According to the analytic website ProFootballFocus.com, Lynch has forced 10 or more missed tackles in four games this season, including 15 on Sunday when 110 of his 157 yards came after contact. According to Pro Football Focus, that’s the most in a postseason game since they started tracking the stat in 2007, and he also ranks second and third on that list with his two playoff games against New Orleans.
Want a non-statistical measure of how good Lynch was Sunday and how well he has played all season?
Seahawks coach Pete Carroll said the idea of Lynch going down at the 1-yard line rather than score the go-ahead touchdown “flashed through my mind as he broke the line of scrimmage.” The thought is understandable, because as Aaron Rodgers and the Packers offense showed, Lynch scoring with 1:25 remaining on the clock gave Green Bay enough time to tie the game.
But here’s the funny thing about Carroll’s thought process — and he swears the thought occurred right when Lynch broke through the line — when Lynch did break the line of scrimmage, there were still two defensive backs between him and the end zone and a linebacker in pursuit. Carroll, it seems, has seen enough of Lynch to just assume that once it comes down to Lynch versus defensive backs, the end zone is a foregone conclusion.
“He had a great game, he had a great game,” Carroll said. “We rushed for 143 yards in the second half. He had 120 (in the second half) and he was just alive–ripping. He had a couple catches too. It’s been an extraordinary season that he’s put out here, because he’s been so consistent for so long and he’s been so physically right for so long.
“He looked explosive again. He looked fast. His attitude is always there. He was able to take advantage of space and sometimes no space … He just would not go down and there were a couple great team finishes on plays too when he’s driving his legs and those guys jump up off the ground and knock the pile forward and get us four or five more yards sends a message of his style. He played fantastic again.”
Most of this year’s stories surrounding Lynch have had to do with everything but his play. Does he have issues with his coaches and management? Will the Seahawks cut him to save money? (That notion seems harder and harder to fathom with each big game, and just as important for a 28-year-old running back, with each week he is healthy). Will the NFL fine him for another, albeit more subtle, crotch grab on his way into the end zone, or for not talking to the media?
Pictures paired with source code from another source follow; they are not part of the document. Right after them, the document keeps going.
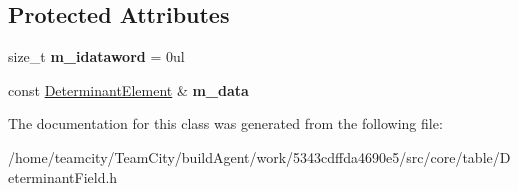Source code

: \subsection*{Protected Attributes}
\begin{DoxyCompactItemize}
\item 
size\+\_\+t {\bfseries m\+\_\+idataword} = 0ul\hypertarget{classDeterminantElement_1_1DatawordEnumerator_a1b22f498dcfa87d06d556559879e6b50}{}\label{classDeterminantElement_1_1DatawordEnumerator_a1b22f498dcfa87d06d556559879e6b50}

\item 
const \hyperlink{classDeterminantElement}{Determinant\+Element} \& {\bfseries m\+\_\+data}\hypertarget{classDeterminantElement_1_1DatawordEnumerator_ab4dcfbb2b8b76ccdb76389e39139120d}{}\label{classDeterminantElement_1_1DatawordEnumerator_ab4dcfbb2b8b76ccdb76389e39139120d}

\end{DoxyCompactItemize}


The documentation for this class was generated from the following file\+:\begin{DoxyCompactItemize}
\item 
/home/teamcity/\+Team\+City/build\+Agent/work/5343cdffda4690e5/src/core/table/Determinant\+Field.\+h\end{DoxyCompactItemize}
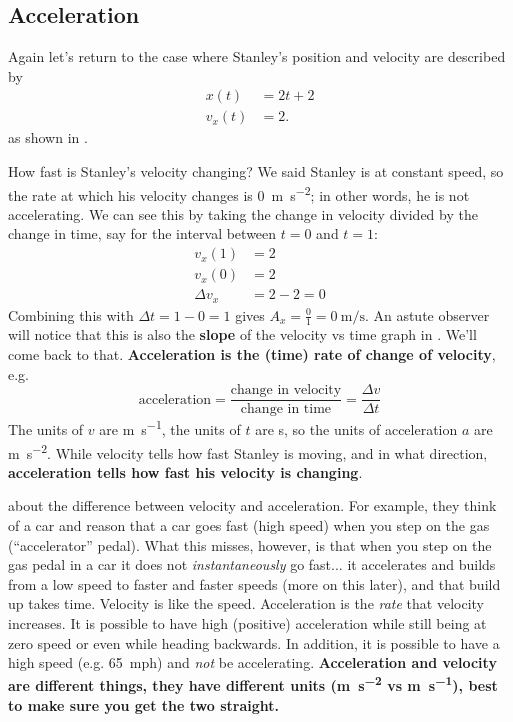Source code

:\documentclass{tufte-handout}
\begin{document}
\subsection{Acceleration}
Again let's return to the case where Stanley's position and velocity are described by
\begin{align}
x(t) &= 2 t + 2 \\
v_x(t) &= 2. 
\end{align}
as shown in .
\begin{marginfigure}
\caption{Stanley's position, velocity, and acceleration}
\label{fig:acceleration1}
\end{marginfigure}
How fast is Stanley's velocity changing? We said Stanley is at constant speed, so the rate at which his velocity changes is \SI{0}{\meter\per\second\squared}; in other words, he is not accelerating. We can see this by taking the change in velocity divided by the change in time, say for the interval between $t=0$ and $t=1$:
\begin{align}
v_x(1) &= 2 \\
v_x(0) &= 2 \\
\Delta v_x &= 2 - 2 = 0
\end{align}
Combining this with $\Delta t = 1-0 = 1$ gives $A_x=\frac{0}{1}=\SI{0}{\meter\per\second}$. An astute observer will notice that this is also the \textbf{slope} of the velocity vs time graph in . We'll come back to that.  \textbf{Acceleration is the (time) rate of change of velocity}, e.g.
\begin{equation}
\text{acceleration} = \dfrac{\text{change in velocity}}{\text{change in time}} = \dfrac{\Delta v}{\Delta t}
\end{equation}
The units of $v$ are \si{\meter\per\second}, the units of $t$ are \si{\second}, so the units of acceleration $a$ are \si{\meter\per\second\squared}. While velocity tells how fast Stanley is moving, and in what direction, \textbf{acceleration tells how fast his velocity is changing}. 

 about the difference between velocity and acceleration. For example, they think of a car and reason that a car goes fast (high speed) when you step on the gas (``accelerator'' pedal). What this misses, however, is that when you step on the gas pedal in a car it does not \emph{instantaneously} go fast... it accelerates and builds from a low speed to faster and faster speeds (more on this later), and that build up takes time. Velocity is like the speed. Acceleration is the \emph{rate} that velocity increases. It is possible to have high (positive) acceleration while still being at zero speed or even while heading backwards. In addition, it is possible to have a high speed (e.g. \SI{65}{mph}) and \emph{not} be accelerating. \textbf{Acceleration and velocity are different things, they have different units (\si{\meter\per\second\squared} vs \si{\meter\per\second}), best to make sure you get the two straight.} 
\end{document}
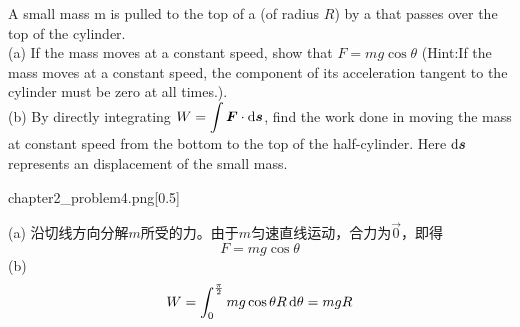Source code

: \begin{solution}[质点动力学计算]
    A small mass m is pulled to the top of a   (of radius $R$) by a  that passes over the top of the cylinder.\\
	(a) If the mass moves at a constant speed, show that $F=mg\cos\theta$ (Hint:If the mass moves at a constant speed, the component of its acceleration tangent to the cylinder must be zero at all times.).\\
	(b) By directly integrating $\displaystyle W=\int \vec{F}\cdot \dif \vec{s}$, find the work done in moving the mass at constant speed from the bottom to the top of the half-cylinder. Here $\dif \vec{s}$ represents an  displacement of the small mass.
 
    \begin{singlefigure}[第五题图]{chapter2_problem4.png}[0.5]
	\end{singlefigure}
	
	\tcbrule
	
    (a) 沿切线方向分解$m$所受的力。由于$m$匀速直线运动，合力为$\vec{0}$，即得
    \[
    F=mg\cos\theta
    \]
    (b)
    \[
    W=\int_{0}^{\frac{\pi}{2}}mg\cos\theta R\dif \theta=mgR
    \]
\end{solution}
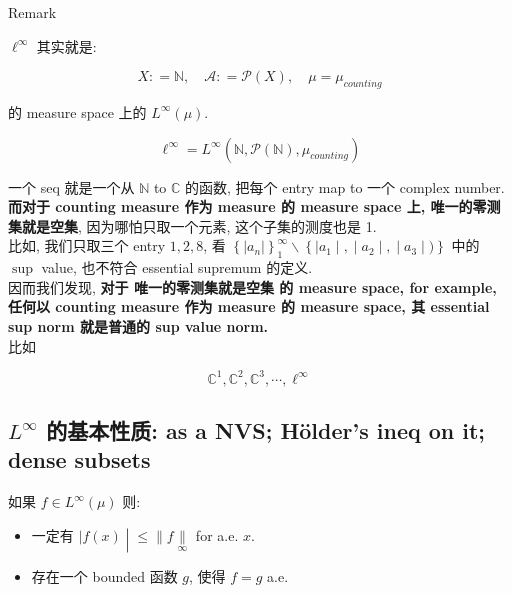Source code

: \documentclass{qlnotes-export}
\begin{document}
\begin{qlremark}{Remark}

\(\ell^{\infty}\) 其实就是:

\[X: = {\mathbb{N}},\quad\mathcal{A}: = \mathcal{P}(X),\quad\mu = \mu_{counting}\]

的 measure space 上的 \(L^{\infty}(\mu)\).

\[\ell^{\infty} = L^{\infty}({\mathbb{N}},\mathcal{P}({\mathbb{N}}),\mu_{counting})\]

一个 seq 就是一个从 \(\mathbb{N}\) to \(\mathbb{C}\) 的函数, 把每个 entry map to 一个 complex number.\\
\textbf{而对于 counting measure 作为 measure 的 measure space 上, 唯一的零测集就是空集}, 因为哪怕只取一个元素, 这个子集的测度也是 1.\\
比如, 我们只取三个 entry \(1,2,8\), 看 \(\left\{ {|a_{n}|} \right\}_{1}^{\infty}\backslash\left\{ |a_{1} \middle| , \middle| a_{2} \middle| , \middle| a_{3} \middle| ) \right\}\) 中的 \(\sup\) value, 也不符合 essential supremum 的定义.\\
因而我们发现, \textbf{对于 唯一的零测集就是空集 的 measure space, for example, 任何以 counting measure 作为 measure 的 measure space, 其 essential sup norm 就是普通的 sup value norm.}\\
比如

\[{\mathbb{C}}^{1},{\mathbb{C}}^{2},{\mathbb{C}}^{3},\cdots,\ell^{\infty}\]

\end{qlremark}

\subsection{\texorpdfstring{\(L^{\infty}\) 的基本性质: as a NVS; Hölder's ineq on it; dense subsets}{L\^{}\{\textbackslash infty\} 的基本性质: as a NVS; Hölder's ineq on it; dense subsets}}\label{linfty-ux7684ux57faux672cux6027ux8d28-as-a-nvs-huxf6lders-ineq-on-it-dense-subsets}

\begin{lemma}\label{lem-09-l-p-space-and-inequalities-lemma-004}

如果 \(f \in L^{\infty}(\mu)\) 则:

\begin{itemize}
\item
  一定有 \(\left. |f(x) \middle| \leq \parallel f\underset{\infty}{\parallel} \right.\) for a.e. \(x\).
\item
  存在一个 bounded 函数 \(g\), 使得 \(f = g\) a.e.
\end{itemize}

\end{lemma}
\end{document}
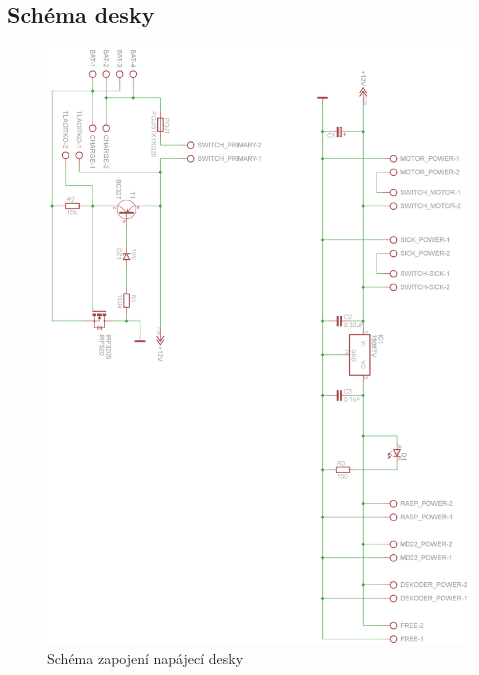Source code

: \documentclass[a4paper,11pt]{article}
\begin{document}
\newpage
\subsection{Schéma desky}
\begin{figure}[ht]
	\centering
		\includegraphics[scale=0.65]{napajeniMobSchema.png}
	\caption{Schéma zapojení napájecí desky}
	\label{fig:napajeniMobSchema}
\end{figure}
\end{document}
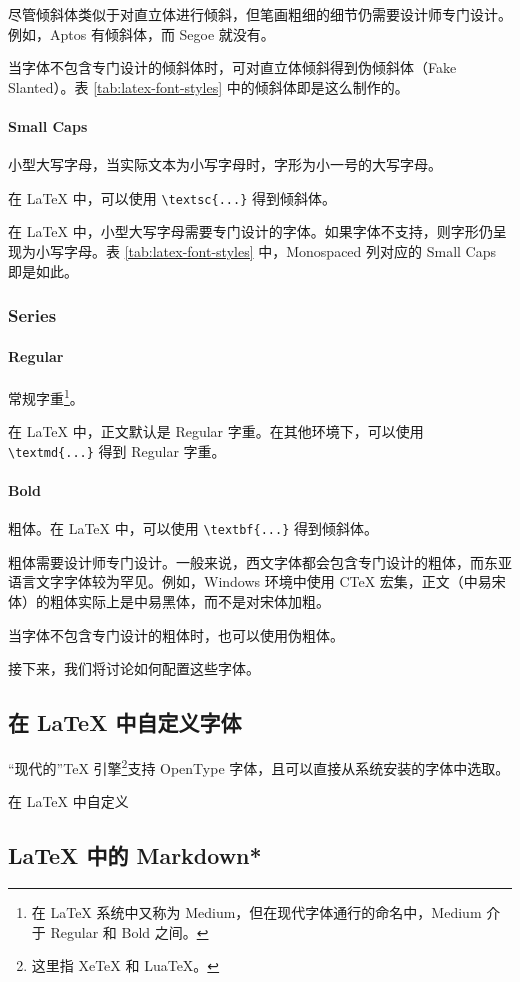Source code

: \documentclass[a4paper,fontset=none]{ctexart}
\begin{document}
尽管倾斜体类似于对直立体进行倾斜，但笔画粗细的细节仍需要设计师专门设计。例如，Aptos 有倾斜体，而 Segoe 就没有。

当字体不包含专门设计的倾斜体时，可对直立体倾斜得到伪倾斜体（Fake Slanted）。表 \ref{tab:latex-font-styles} 中的倾斜体即是这么制作的。

\paragraph{Small Caps}

小型大写字母，当实际文本为小写字母时，字形为小一号的大写字母。

在 LaTeX 中，可以使用 \verb|\textsc{...}| 得到倾斜体。

在 LaTeX 中，小型大写字母需要专门设计的字体。如果字体不支持，则字形仍呈现为小写字母。表 \ref{tab:latex-font-styles} 中，Monospaced 列对应的 Small Caps 即是如此。

\subsubsection{Series}

\paragraph{Regular}

常规字重\footnote{在 LaTeX 系统中又称为 Medium，但在现代字体通行的命名中，Medium 介于 Regular 和 Bold 之间。}。

在 LaTeX 中，正文默认是 Regular 字重。在其他环境下，可以使用 \verb|\textmd{...}| 得到 Regular 字重。

\paragraph{Bold}

粗体。在 LaTeX 中，可以使用 \verb|\textbf{...}| 得到倾斜体。

粗体需要设计师专门设计。一般来说，西文字体都会包含专门设计的粗体，而东亚语言文字字体较为罕见。例如，Windows 环境中使用 CTeX 宏集，正文（中易宋体）的粗体实际上是中易黑体，而不是对宋体加粗。


当字体不包含专门设计的粗体时，也可以使用伪粗体。

接下来，我们将讨论如何配置这些字体。

\subsection{在 LaTeX 中自定义字体}

“现代的”TeX 引擎\footnote{这里指 XeTeX 和 LuaTeX。}支持 OpenType 字体，且可以直接从系统安装的字体中选取。

在 LaTeX 中自定义
\subsection{LaTeX 中的 Markdown*}
\end{document}
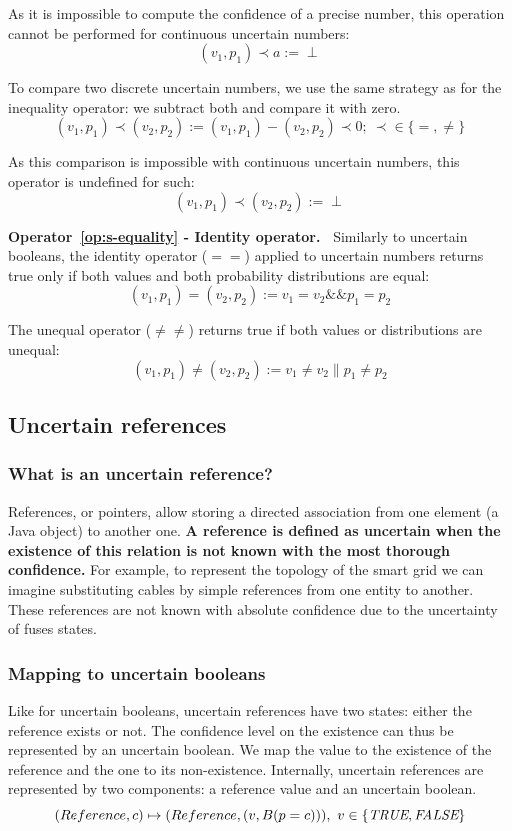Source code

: As it is impossible to compute the confidence of a precise number, this operation cannot be performed for continuous uncertain numbers:
$$(v_1, p_1) \prec a := \perp$$

To compare two discrete uncertain numbers, we use the same strategy as for the inequality operator: we subtract both and compare it with zero.
$$(v_1,p_1) \prec (v_2,p_2) := (v_1,p_1) - (v_2,p_2) \prec 0;~\prec \in \{=, \ne\}$$

As this comparison is impossible with continuous uncertain numbers, this operator is undefined for such:
$$(v_1,p_1) \prec (v_2,p_2) := \perp$$

\noindent\textbf{Operator~\ref{op:s-equality} - Identity operator.~}
Similarly to uncertain booleans, the identity operator ($==$) applied to uncertain numbers returns true only if both values and both probability distributions are equal:
$$(v_1,p_1) = (v_2,p_2) := v_1 = v_2 \&\& p_1 = p_2$$

The unequal operator ($\ne\ne$) returns true if both values or distributions are unequal:
$$(v_1,p_1) \ne (v_2,p_2) := v_1 \ne v_2 \| p_{1} \ne p_{2}$$

\subsection{Uncertain references}
\subsubsection{What is an uncertain reference?}
References, or pointers, allow storing a directed association from one element (\eg a Java object) to another one.
\textbf{A reference is defined as uncertain when the existence of this relation is not known with the most thorough confidence.}
For example, to represent the topology of the smart grid we can imagine substituting cables by simple references from one entity to another.
These references are not known with absolute confidence due to the uncertainty of fuses states.

\subsubsection{Mapping to uncertain booleans}
Like for uncertain booleans, uncertain references have two states: either the reference exists or not.
The confidence level on the existence can thus be represented by an uncertain boolean.
We map the \true{} value to the existence of the reference and the \false{} one to its non-existence.
Internally, uncertain references are represented by two components: a reference value and an uncertain boolean.
$$(Reference, c) \mapsto (Reference, (v, B(p=c))),\ v \in \{\true{}, \false{}\}$$

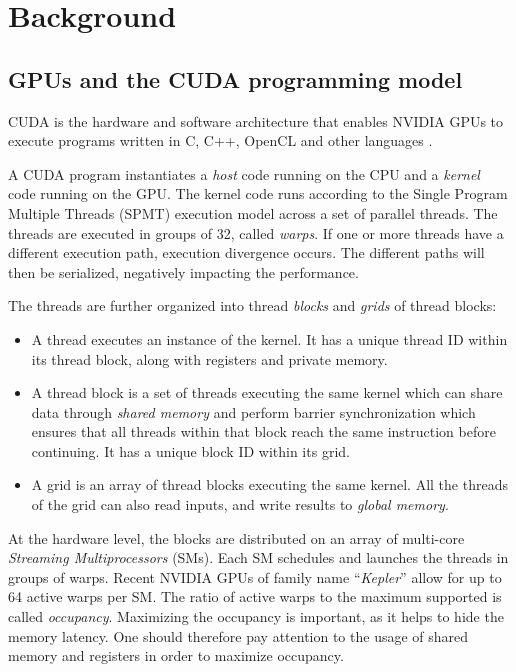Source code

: \documentclass[runningheads,orivec]{llncs}
\begin{document}
\vspace*{-0.25cm}
\section{Background}
\label{Background}
\vspace*{-0.25cm}

\subsection{GPUs and the CUDA programming model}
\vspace*{-0.25cm}

CUDA is the hardware and software architecture that enables NVIDIA GPUs to execute programs written in C, C++, OpenCL and other languages \cite{CUDA42}.

A CUDA program instantiates a \textit{host} code running on the CPU and a \textit{kernel} code running on the GPU. The kernel code runs according to the Single Program Multiple Threads (SPMT) execution model across a set of parallel threads. The threads are executed in groups of 32, called \textit{warps}. If one or more threads have a different execution path, execution divergence occurs. The different paths will then be serialized, negatively impacting the performance. 

The threads are further organized into thread \textit{blocks} and \textit{grids} of thread blocks:
\begin{itemize}
\vspace*{-0.25cm}

\item A thread executes an instance of the kernel. It has a unique thread ID within its thread block, along with registers and private memory.
\item A thread block is a set of threads executing the same kernel which can share data through \textit{shared memory} and perform barrier synchronization which ensures that all threads within that block reach the same instruction before continuing. It has a unique block ID within its grid.
\item A grid is an array of thread blocks executing the same kernel. All the threads of the grid can also read inputs, and write results to \textit{global memory}. 
\end{itemize}

At the hardware level, the blocks are distributed on an array of multi-core \textit{Streaming Multiprocessors} (SMs). Each SM schedules and launches the threads in groups of warps. Recent NVIDIA GPUs of family name ``\textit{Kepler}'' allow for up to 64 active warps per SM. The ratio of active warps to the maximum supported is called \textit{occupancy}. Maximizing the occupancy is important, as it helps to hide the memory latency. One should therefore pay attention to the usage of shared memory and registers in order to maximize occupancy.
\end{document}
Would he try to wear gold cleats Sunday even after the league threatened to not let him play if he wore them?
Less frequent is the discussion about how Lynch is having arguably the best season of his career at an age when most running backs begin their decline.
And let’s not kid ourselves, Lynch brings a lot of this on himself. He chooses to not fulfill his contract obligations by blowing off the media, he did indeed grab his crotch a couple of times — but seriously, is anyone actually offended by this? — and he did hold out at the start of training camp, fueling more speculation about his future.
But whatever amount of friction does or doesn’t exist between Lynch and his coaches, and it sure doesn’t appear like there is any right now, or whatever side you fall on in the ongoing Marshawn versus the NFL and the media saga, one thing is clear heading into this Super Bowl: The Seahawks are as reliant on Lynch and the running game as ever.
Facing a very good New England secondary in the Super Bowl, they just might need another huge postseason performance out of their star running back.
A big game which, given Lynch’s consistently great play this season, might be easy to overlook.